One thing I learnt from the 1001 books challenge I undertook from 2010 to 2012 is that a reread is very good at changing a perspective and so I kept The Road for that moment when I would pick it up again, or to be more specific, fate did, as I have a TBR jar.

Last weekend the jar chose it and despite some initial dread, I started to read it and was hooked. I just love it when a book absorbs me to such an extent that I’m trying to sneak a couple of pages when possible.

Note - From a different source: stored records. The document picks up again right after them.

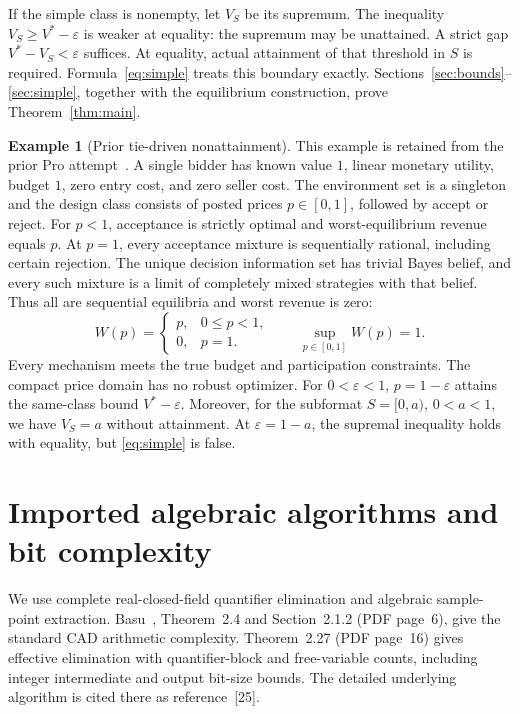\documentclass[11pt,a4paper]{article}
\numberwithin{equation}{section}
\theoremstyle{definition}
\newtheorem{example}[theorem]{Example}
\begin{document}
If the simple class is nonempty, let \(V_S\) be its supremum.
The inequality \(V_S\ge V^*-\varepsilon\) is weaker at equality:
the supremum may be unattained.
A strict gap \(V^*-V_S<\varepsilon\) suffices.
At equality, actual attainment of that threshold in \(S\) is required.
Formula~\eqref{eq:simple} treats this boundary exactly.
Sections~\ref{sec:bounds}--\ref{sec:simple}, together with the
equilibrium construction, prove Theorem~\ref{thm:main}.

\begin{example}[Prior tie-driven nonattainment]\label{ex:nonattainment}
This example is retained from the prior Pro attempt~\cite{PriorPro}.
A single bidder has known value \(1\), linear monetary utility, budget
\(1\), zero entry cost, and zero seller cost.
The environment set is a singleton and the design class consists of
posted prices \(p\in[0,1]\), followed by accept or reject.
For \(p<1\), acceptance is strictly optimal and worst-equilibrium
revenue equals \(p\).
At \(p=1\), every acceptance mixture is sequentially rational,
including certain rejection.
The unique decision information set has trivial Bayes belief, and
every such mixture is a limit of completely mixed strategies with
that belief. Thus all are sequential equilibria and worst revenue is zero:
\[
 W(p)=
 \begin{cases}p,&0\le p<1,\\0,&p=1.\end{cases}
 \qquad \sup_{p\in[0,1]}W(p)=1.
\]
Every mechanism meets the true budget and participation constraints.
The compact price domain has no robust optimizer.
For \(0<\varepsilon<1\), \(p=1-\varepsilon\) attains the
same-class bound \(V^*-\varepsilon\).
Moreover, for the subformat \(S=[0,a)\), \(0<a<1\), we have
\(V_S=a\) without attainment.
At \(\varepsilon=1-a\), the supremal inequality holds with equality,
but \eqref{eq:simple} is false.
\end{example}

\section{Imported algebraic algorithms and bit complexity}\label{sec:complexity}
We use complete real-closed-field quantifier elimination and algebraic
sample-point extraction.
Basu~\cite{Basu2014}, Theorem~2.4 and Section~2.1.2 (PDF page~6),
give the standard CAD arithmetic complexity.
Theorem~2.27 (PDF page~16) gives effective
elimination with quantifier-block and free-variable counts, including
integer intermediate and output bit-size bounds.
The detailed underlying algorithm is cited there as reference~[25].
\end{document}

The story itself takes place in a post apocalyptic land where a father and his son are travelling down a road in order to settle in a better climate. This wasteland is desolate. Most houses are pillaged, grocery stores have been ransacked and there are people just hunting to destroy both humans and materials.

However the real story is the bond between the father and son, how the son trusts his father, no matter the situation. It seems that this boy is the only beacon of honesty in a corrupt world; he wants to share his rations, he gets upset when people are killed and throughout the whole book he constantly wants reassurance that they are the good guys and that his father will take care of him. Does the father reciprocate his son’s love? in some ways he does in other ways, especially food, he tends to put himself before while his son is completely selfless.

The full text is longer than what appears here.